HERE RESULTS SUMMARY | |||||
Q2/2013 | Q2/2012 | YoY Change | Q1/2013 | QoQ Change | |
Net sales (EUR million) | 233 | 283 | -18% | 216 | 8% |
External net sales (EUR million) | 195 | 180 | 8% | 164 | 19% |
Internal net sales (EUR million) | 38 | 103 | -63% | 52 | -27% |
Non-IFRS gross margin (%) | 76.1% | 77.4% | 75.5% | ||
Non-IFRS operating expenses (EUR million) | 169 | 185 | -9% | 168 | 1% |
Non-IFRS operating margin (%) | 3.4% | 14.5% | -2.3% | ||
Operating margin (%) | -38.2% | -33.6% | -44.9% |
Net Sales
In the second quarter 2013, the year-on-year increase in external HERE net sales were primarily due to higher sales to vehicle customers as well as non-recurrence of a negative sales adjustment made in the year ago quarter related to historical license fees in the normal course of business for a particular customer.
In the second quarter 2013, the sequential increase in external HERE net sales were primarily due to higher sales to vehicle customers and to a lesser extent higher sales to our personal navigation device customers.
In the second quarter 2013, the year-on-year and sequential declines in internal HERE net sales were due to declines in sales, including lower recognition of deferred revenue, primarily related to our Smart Devices business unit.
Gross Margin
On a year-on-year basis, the decrease in HERE non-IFRS gross margin in the second quarter 2013 was primarily due to lower gross margins related to internal net sales, partially offset by higher sales to our vehicle and personal navigation device customers which carry higher gross margins.
On a sequential basis, the increase in HERE non-IFRS gross margin in the second quarter 2013 was primarily due to higher sales to our vehicle and personal navigation device customers which carry higher gross margins, partially offset by lower gross margins related to internal net sales.
Operating Expenses
HERE non-IFRS research and development expenses decreased 10% year-on-year due to cost reduction actions.
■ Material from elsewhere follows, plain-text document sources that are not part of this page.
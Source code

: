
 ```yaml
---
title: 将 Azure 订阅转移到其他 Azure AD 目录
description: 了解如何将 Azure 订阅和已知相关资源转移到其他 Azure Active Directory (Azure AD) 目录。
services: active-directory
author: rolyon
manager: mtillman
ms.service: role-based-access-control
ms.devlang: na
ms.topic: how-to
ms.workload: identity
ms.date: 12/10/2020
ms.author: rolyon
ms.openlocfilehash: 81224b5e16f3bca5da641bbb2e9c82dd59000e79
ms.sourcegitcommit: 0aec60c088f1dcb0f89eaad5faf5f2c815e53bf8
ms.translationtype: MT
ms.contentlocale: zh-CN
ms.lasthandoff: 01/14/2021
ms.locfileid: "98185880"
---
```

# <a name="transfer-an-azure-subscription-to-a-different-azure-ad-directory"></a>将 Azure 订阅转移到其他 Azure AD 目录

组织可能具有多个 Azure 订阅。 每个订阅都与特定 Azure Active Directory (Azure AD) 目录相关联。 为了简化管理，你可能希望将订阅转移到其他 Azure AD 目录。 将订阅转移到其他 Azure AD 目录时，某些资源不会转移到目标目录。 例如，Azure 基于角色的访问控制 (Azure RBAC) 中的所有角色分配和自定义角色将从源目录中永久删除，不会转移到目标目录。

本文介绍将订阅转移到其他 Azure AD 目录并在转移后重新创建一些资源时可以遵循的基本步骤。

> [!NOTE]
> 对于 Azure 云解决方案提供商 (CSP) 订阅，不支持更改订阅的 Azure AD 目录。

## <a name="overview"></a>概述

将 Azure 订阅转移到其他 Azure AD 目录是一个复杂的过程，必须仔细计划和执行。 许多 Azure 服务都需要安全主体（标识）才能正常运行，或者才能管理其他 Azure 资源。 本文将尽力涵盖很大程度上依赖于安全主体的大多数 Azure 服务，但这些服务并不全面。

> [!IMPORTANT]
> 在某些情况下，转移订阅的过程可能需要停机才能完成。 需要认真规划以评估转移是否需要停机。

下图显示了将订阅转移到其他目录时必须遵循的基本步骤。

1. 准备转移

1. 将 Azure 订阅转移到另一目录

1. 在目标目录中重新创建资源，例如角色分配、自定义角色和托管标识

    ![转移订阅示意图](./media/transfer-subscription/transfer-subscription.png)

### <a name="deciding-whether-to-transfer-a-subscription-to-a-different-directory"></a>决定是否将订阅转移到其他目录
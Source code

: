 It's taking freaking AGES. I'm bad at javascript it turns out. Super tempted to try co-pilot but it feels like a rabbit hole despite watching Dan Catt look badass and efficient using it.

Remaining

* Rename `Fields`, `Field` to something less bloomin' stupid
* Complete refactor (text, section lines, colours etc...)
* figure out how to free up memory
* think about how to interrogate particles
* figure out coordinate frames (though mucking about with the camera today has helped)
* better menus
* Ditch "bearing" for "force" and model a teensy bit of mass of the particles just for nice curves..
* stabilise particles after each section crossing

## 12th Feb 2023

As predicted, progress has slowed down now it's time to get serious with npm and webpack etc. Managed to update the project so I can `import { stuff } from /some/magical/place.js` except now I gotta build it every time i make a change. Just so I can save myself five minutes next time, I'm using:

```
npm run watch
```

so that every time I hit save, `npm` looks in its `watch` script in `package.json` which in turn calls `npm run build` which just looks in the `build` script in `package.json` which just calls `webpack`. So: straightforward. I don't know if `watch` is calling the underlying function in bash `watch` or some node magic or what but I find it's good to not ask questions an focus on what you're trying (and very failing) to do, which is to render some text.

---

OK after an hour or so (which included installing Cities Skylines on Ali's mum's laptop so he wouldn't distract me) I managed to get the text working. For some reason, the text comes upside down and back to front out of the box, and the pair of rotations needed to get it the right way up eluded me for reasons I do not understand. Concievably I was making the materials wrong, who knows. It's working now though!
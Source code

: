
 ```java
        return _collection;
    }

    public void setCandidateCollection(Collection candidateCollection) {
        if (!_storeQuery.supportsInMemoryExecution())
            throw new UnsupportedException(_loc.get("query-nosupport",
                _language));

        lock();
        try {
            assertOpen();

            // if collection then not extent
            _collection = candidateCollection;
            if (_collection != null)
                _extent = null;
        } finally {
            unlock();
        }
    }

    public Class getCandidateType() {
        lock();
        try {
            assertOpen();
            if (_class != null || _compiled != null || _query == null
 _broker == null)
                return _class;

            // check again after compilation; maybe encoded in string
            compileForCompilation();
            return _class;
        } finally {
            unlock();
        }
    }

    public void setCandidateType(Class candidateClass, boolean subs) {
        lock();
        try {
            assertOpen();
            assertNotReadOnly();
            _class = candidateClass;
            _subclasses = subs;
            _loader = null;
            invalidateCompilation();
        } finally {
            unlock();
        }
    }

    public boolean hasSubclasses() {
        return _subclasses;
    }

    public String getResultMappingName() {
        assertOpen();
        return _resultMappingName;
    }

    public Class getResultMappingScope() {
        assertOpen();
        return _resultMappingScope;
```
On a sequential basis, research and development expenses increased 1% in the second quarter 2013 primarily due to increased expenses related to shared function cost categorization.
HERE non-IFRS sales and marketing expenses were flat year-on-year. On a sequential basis, sales and marketing expenses increased 8% in the second quarter 2013, primarily due to greater seasonal marketing spend.
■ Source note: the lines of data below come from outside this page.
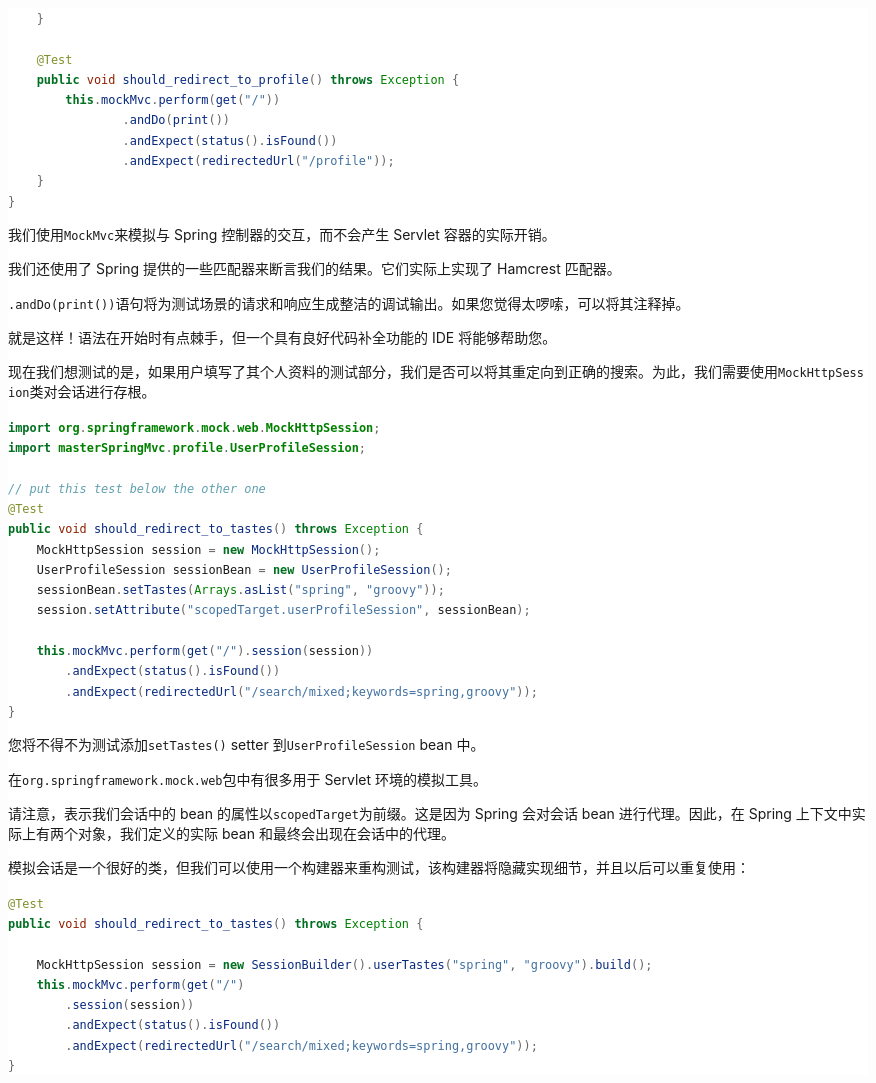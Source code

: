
 ```java
    }

    @Test
    public void should_redirect_to_profile() throws Exception {
        this.mockMvc.perform(get("/"))
                .andDo(print())
                .andExpect(status().isFound())
                .andExpect(redirectedUrl("/profile"));
    }
}
```

我们使用`MockMvc`来模拟与 Spring 控制器的交互，而不会产生 Servlet 容器的实际开销。

我们还使用了 Spring 提供的一些匹配器来断言我们的结果。它们实际上实现了 Hamcrest 匹配器。

`.andDo(print())`语句将为测试场景的请求和响应生成整洁的调试输出。如果您觉得太啰嗦，可以将其注释掉。

就是这样！语法在开始时有点棘手，但一个具有良好代码补全功能的 IDE 将能够帮助您。

现在我们想测试的是，如果用户填写了其个人资料的测试部分，我们是否可以将其重定向到正确的搜索。为此，我们需要使用`MockHttpSession`类对会话进行存根。

```java
import org.springframework.mock.web.MockHttpSession;
import masterSpringMvc.profile.UserProfileSession;

// put this test below the other one
@Test
public void should_redirect_to_tastes() throws Exception {
    MockHttpSession session = new MockHttpSession();
    UserProfileSession sessionBean = new UserProfileSession();
    sessionBean.setTastes(Arrays.asList("spring", "groovy"));
    session.setAttribute("scopedTarget.userProfileSession", sessionBean);

    this.mockMvc.perform(get("/").session(session))
        .andExpect(status().isFound())
        .andExpect(redirectedUrl("/search/mixed;keywords=spring,groovy"));
}
```

您将不得不为测试添加`setTastes()` setter 到`UserProfileSession` bean 中。

在`org.springframework.mock.web`包中有很多用于 Servlet 环境的模拟工具。

请注意，表示我们会话中的 bean 的属性以`scopedTarget`为前缀。这是因为 Spring 会对会话 bean 进行代理。因此，在 Spring 上下文中实际上有两个对象，我们定义的实际 bean 和最终会出现在会话中的代理。

模拟会话是一个很好的类，但我们可以使用一个构建器来重构测试，该构建器将隐藏实现细节，并且以后可以重复使用：

```java
@Test
public void should_redirect_to_tastes() throws Exception {

    MockHttpSession session = new SessionBuilder().userTastes("spring", "groovy").build();
    this.mockMvc.perform(get("/")
        .session(session))
        .andExpect(status().isFound())
        .andExpect(redirectedUrl("/search/mixed;keywords=spring,groovy"));
}
```
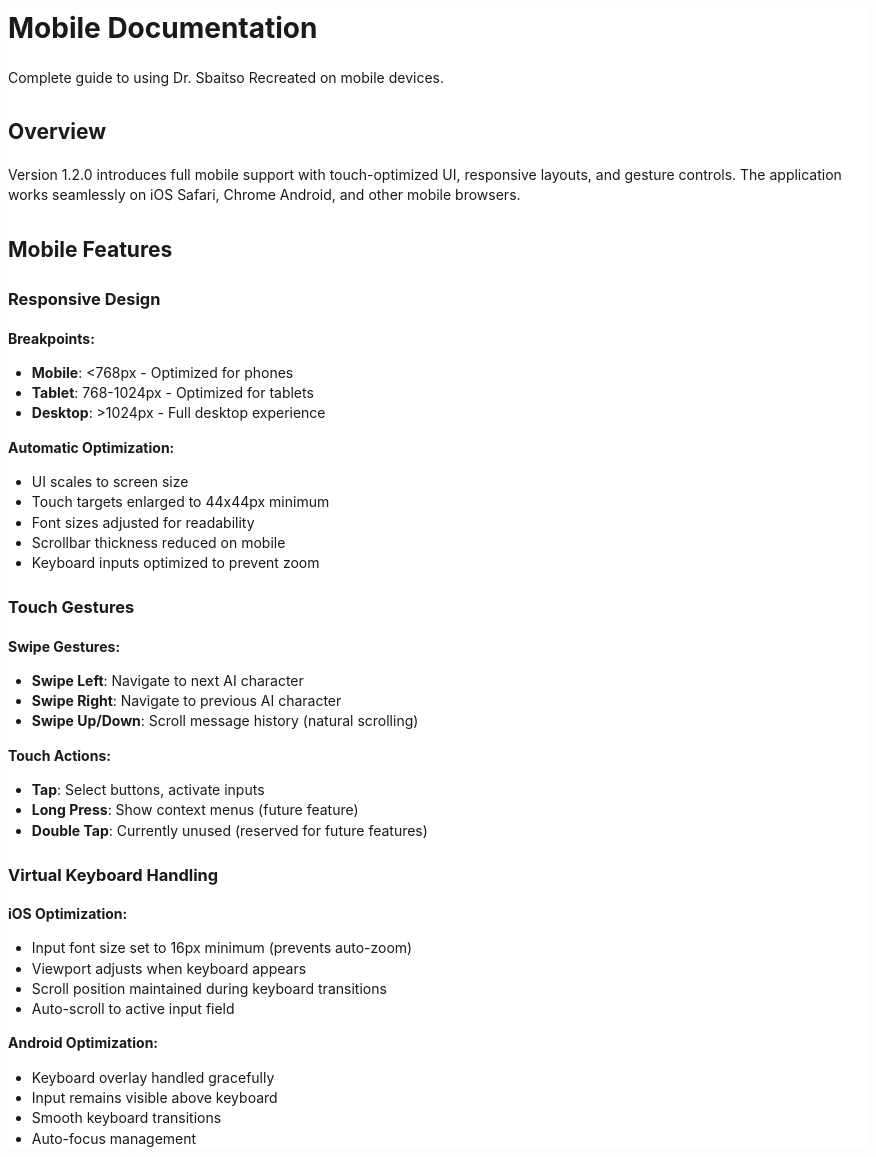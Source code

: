 # Mobile Documentation

Complete guide to using Dr. Sbaitso Recreated on mobile devices.

## Overview

Version 1.2.0 introduces full mobile support with touch-optimized UI, responsive layouts, and gesture controls. The application works seamlessly on iOS Safari, Chrome Android, and other mobile browsers.

## Mobile Features

### Responsive Design

**Breakpoints:**
- **Mobile**: <768px - Optimized for phones
- **Tablet**: 768-1024px - Optimized for tablets
- **Desktop**: >1024px - Full desktop experience

**Automatic Optimization:**
- UI scales to screen size
- Touch targets enlarged to 44x44px minimum
- Font sizes adjusted for readability
- Scrollbar thickness reduced on mobile
- Keyboard inputs optimized to prevent zoom

### Touch Gestures

**Swipe Gestures:**
- **Swipe Left**: Navigate to next AI character
- **Swipe Right**: Navigate to previous AI character
- **Swipe Up/Down**: Scroll message history (natural scrolling)

**Touch Actions:**
- **Tap**: Select buttons, activate inputs
- **Long Press**: Show context menus (future feature)
- **Double Tap**: Currently unused (reserved for future features)

### Virtual Keyboard Handling

**iOS Optimization:**
- Input font size set to 16px minimum (prevents auto-zoom)
- Viewport adjusts when keyboard appears
- Scroll position maintained during keyboard transitions
- Auto-scroll to active input field

**Android Optimization:**
- Keyboard overlay handled gracefully
- Input remains visible above keyboard
- Smooth keyboard transitions
- Auto-focus management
HERE non-IFRS general and administrative expenses declined 14% year-on-year primarily due to cost reduction actions. On a sequential basis, general and administrative expenses decreased 10% in the second quarter 2013 primarily due to decreased expenses related to shared function cost categorization.
HERE non-IFRS other income and expense for the second quarter 2013 was an expense of EUR 1 million, compared to an income of EUR 7 million in the second quarter 2012 and approximately zero in the first quarter 2013.
Non-IFRS Operating Margin
The year-on-year decrease in HERE non-IFRS operating margin in the second quarter 2013 was primarily due to higher operating expenses as a percentage of net sales and lower gross margin.
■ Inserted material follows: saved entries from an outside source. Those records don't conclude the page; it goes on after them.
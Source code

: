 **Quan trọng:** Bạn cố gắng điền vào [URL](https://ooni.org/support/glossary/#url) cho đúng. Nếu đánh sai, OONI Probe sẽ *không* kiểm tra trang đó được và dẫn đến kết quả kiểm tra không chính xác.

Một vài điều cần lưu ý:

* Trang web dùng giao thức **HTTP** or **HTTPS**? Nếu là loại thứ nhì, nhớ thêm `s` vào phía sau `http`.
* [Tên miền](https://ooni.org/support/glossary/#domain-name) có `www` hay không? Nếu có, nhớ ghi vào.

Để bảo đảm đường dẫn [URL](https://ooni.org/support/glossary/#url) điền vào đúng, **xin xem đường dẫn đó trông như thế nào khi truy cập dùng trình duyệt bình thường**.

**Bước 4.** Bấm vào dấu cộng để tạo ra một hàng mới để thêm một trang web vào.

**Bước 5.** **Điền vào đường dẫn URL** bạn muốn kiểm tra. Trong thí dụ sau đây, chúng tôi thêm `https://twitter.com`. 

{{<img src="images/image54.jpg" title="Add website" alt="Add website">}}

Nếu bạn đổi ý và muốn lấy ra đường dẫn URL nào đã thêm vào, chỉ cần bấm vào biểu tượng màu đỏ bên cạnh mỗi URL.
The sequential improvement in HERE non-IFRS operating margin in the second quarter 2013 was primarily due to lower operating expenses as a percentage of net sales and higher gross margin.
Operating Margin
The year-on-year decrease in HERE operating margin in the second quarter 2013 was primarily due to flat operating expenses as a percentage of net sales and lower gross margin. The other income and expenses was an expense of EUR 11 million, compared to an expense of EUR 3 million in the second quarter 2012.
The sequential improvement in HERE operating margin in the second quarter 2013 was primarily due to lower operating expenses as a percentage of net sales and higher gross margin. The other income and expenses was an expense of EUR 11 million, compared to an expense of EUR 5 million in the first quarter 2013.
NOKIA SIEMENS NETWORKS
The following table sets forth a summary of the results for Nokia Siemens Networks for the periods indicated, as well as the year-on-year and sequential growth rates.
NOKIA SIEMENS NETWORKS RESULTS SUMMARY | |||||
Q2/2013 | Q2/2012 | YoY Change | Q1/2013 | QoQ Change | |
Net sales (EUR million) | 2 781 | 3 343 | -17% | 2 804 | -1% |
Non-IFRS gross margin (%) | 38.3% | 26.6% | 34.0% | ||
Non-IFRS operating expenses (EUR million) | 766 | 835 | -8% | 763 | 0% |
Non-IFRS operating margin (%) | 11.8% | 0.8% | 7.0% | ||
Operating margin (%) | 0.3% | -6.8% | 0.1% |
Net Sales
The following table sets forth Nokia Siemens Networks net sales for the periods indicated, as well as the year-on-year and sequential growth rates, by geographic area.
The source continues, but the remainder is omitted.